Ruchir Sharma, Chairman of Rockefeller International, a very respected economist, is not painting us a very cheerful picture this Monday morning.
He concludes his Monday message with these words:
“While the next downturn may take longer to hit, it is likely to take an unfamiliar shape, possibly not much deeper but more enduring, as stickier inflation forces central banks and government rescue teams to the sidelines.”
And,
“The world is not ready for the long grind ahead.”
Why is that?
Well, Mr. Sharma goes back to the asset bubble created by the Federal Reserve.
“In 2020, governments injected so much money into the economy that consumers are still sitting on much of its two years on.”
“Investment by U.S. and European business barely broke stride.”
“Governments continue to spend.”
“Because of this, the next downturn may come later than expected….”
“When the pandemic stimulus finally runs out by year-end, the next downturn, once it comes, may not pass so quickly.”
“The key sticking point is inflation.”
The world has changed.
The “new” normal for the Phillips Curve may be a rate of inflation of 4.0 percent, not 2.0 percent.
All sorts of things are happening to cause this change, and they are all hitting the “supply side” economy.
Greater demand, greater government spending, and an easier monetary policy will not help the “labor” situation.
There seems to be a structural shift going on.
“One in eight people say they plan ‘no return’ to pre-pandemic activities, including work.”
“The number of hours people of all ages want to work plunged, and their attitude has changed as well.”
“Birth rates have been falling for years, but are now rapidly shrinking working-age populations.”
“Countries are retreating inward.”
Let me just say once again, many of the things that are happening to the economy are hitting the supply side of the equation.
And, greater efforts to stimulate demand are going to impact prices more than they will impact output.
2022 GDP Result
The U.S. economy ended up producing a greater rate of growth than most people were expecting.
The Federal Reserve believed that the 2022 result for economic growth might see the U.S. economy coming in with a 0.5 percent, year-over-year, performance.

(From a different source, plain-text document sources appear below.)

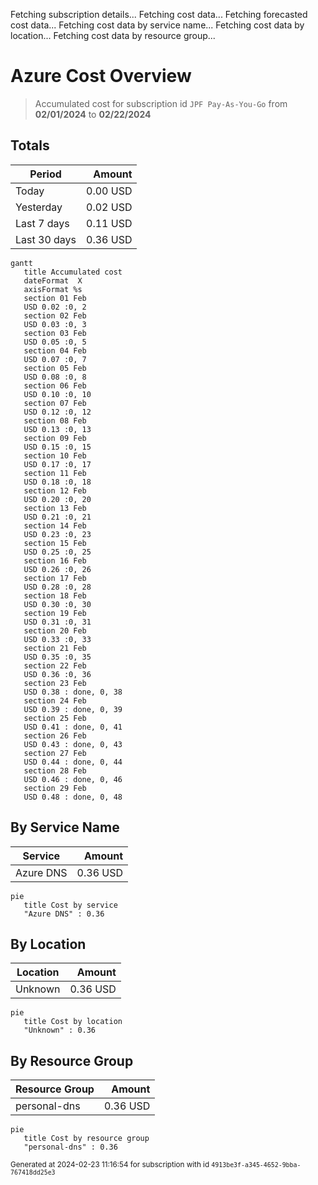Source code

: Fetching subscription details...
Fetching cost data...
Fetching forecasted cost data...
Fetching cost data by service name...
Fetching cost data by location...
Fetching cost data by resource group...
# Azure Cost Overview

> Accumulated cost for subscription id `JPF Pay-As-You-Go` from **02/01/2024** to **02/22/2024**

## Totals

|Period|Amount|
|---|---:|
|Today|0.00 USD|
|Yesterday|0.02 USD|
|Last 7 days|0.11 USD|
|Last 30 days|0.36 USD|

```mermaid
gantt
   title Accumulated cost
   dateFormat  X
   axisFormat %s
   section 01 Feb
   USD 0.02 :0, 2
   section 02 Feb
   USD 0.03 :0, 3
   section 03 Feb
   USD 0.05 :0, 5
   section 04 Feb
   USD 0.07 :0, 7
   section 05 Feb
   USD 0.08 :0, 8
   section 06 Feb
   USD 0.10 :0, 10
   section 07 Feb
   USD 0.12 :0, 12
   section 08 Feb
   USD 0.13 :0, 13
   section 09 Feb
   USD 0.15 :0, 15
   section 10 Feb
   USD 0.17 :0, 17
   section 11 Feb
   USD 0.18 :0, 18
   section 12 Feb
   USD 0.20 :0, 20
   section 13 Feb
   USD 0.21 :0, 21
   section 14 Feb
   USD 0.23 :0, 23
   section 15 Feb
   USD 0.25 :0, 25
   section 16 Feb
   USD 0.26 :0, 26
   section 17 Feb
   USD 0.28 :0, 28
   section 18 Feb
   USD 0.30 :0, 30
   section 19 Feb
   USD 0.31 :0, 31
   section 20 Feb
   USD 0.33 :0, 33
   section 21 Feb
   USD 0.35 :0, 35
   section 22 Feb
   USD 0.36 :0, 36
   section 23 Feb
   USD 0.38 : done, 0, 38
   section 24 Feb
   USD 0.39 : done, 0, 39
   section 25 Feb
   USD 0.41 : done, 0, 41
   section 26 Feb
   USD 0.43 : done, 0, 43
   section 27 Feb
   USD 0.44 : done, 0, 44
   section 28 Feb
   USD 0.46 : done, 0, 46
   section 29 Feb
   USD 0.48 : done, 0, 48
```

## By Service Name

|Service|Amount|
|---|---:|
|Azure DNS|0.36 USD|

```mermaid
pie
   title Cost by service
   "Azure DNS" : 0.36
```

## By Location

|Location|Amount|
|---|---:|
|Unknown|0.36 USD|

```mermaid
pie
   title Cost by location
   "Unknown" : 0.36
```

## By Resource Group

|Resource Group|Amount|
|---|---:|
|personal-dns|0.36 USD|

```mermaid
pie
   title Cost by resource group
   "personal-dns" : 0.36
```

<sup>Generated at 2024-02-23 11:16:54 for subscription with id `4913be3f-a345-4652-9bba-767418dd25e3`</sup>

Instead, the year-over-year performance was 1.0 percent.
Yes, 1.0 percent is not a very strong rate of growth, but it was a greater rate of growth than had been expected.
This is consistent with Mr. Sharma’s narrative about how the U.S. economy is doing.
The Federal Reserve pictured 2023 coming in with another 0.5 percent, year-over-year, rate of growth.
No apparent recession, but certainly not a rate of growth that you would brag a lot about.
But, this is a major part of the point Mr. Sharma is trying to make.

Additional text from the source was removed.